===== Exercise inputs

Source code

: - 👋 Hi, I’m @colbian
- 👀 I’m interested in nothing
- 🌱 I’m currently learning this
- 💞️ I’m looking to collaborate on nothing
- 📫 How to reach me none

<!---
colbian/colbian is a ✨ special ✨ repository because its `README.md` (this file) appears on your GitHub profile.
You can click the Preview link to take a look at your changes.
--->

==========

The records above are to be written out again word for word.

Source code

: - 👋 Hi, I’m @colbian
- 👀 I’m interested in nothing
- 🌱 I’m currently learning this
- 💞️ I’m looking to collaborate on nothing
- 📫 How to reach me none

<!---
colbian/colbian is a ✨ special ✨ repository because its `README.md` (this file) appears on your GitHub profile.
You can click the Preview link to take a look at your changes.
--->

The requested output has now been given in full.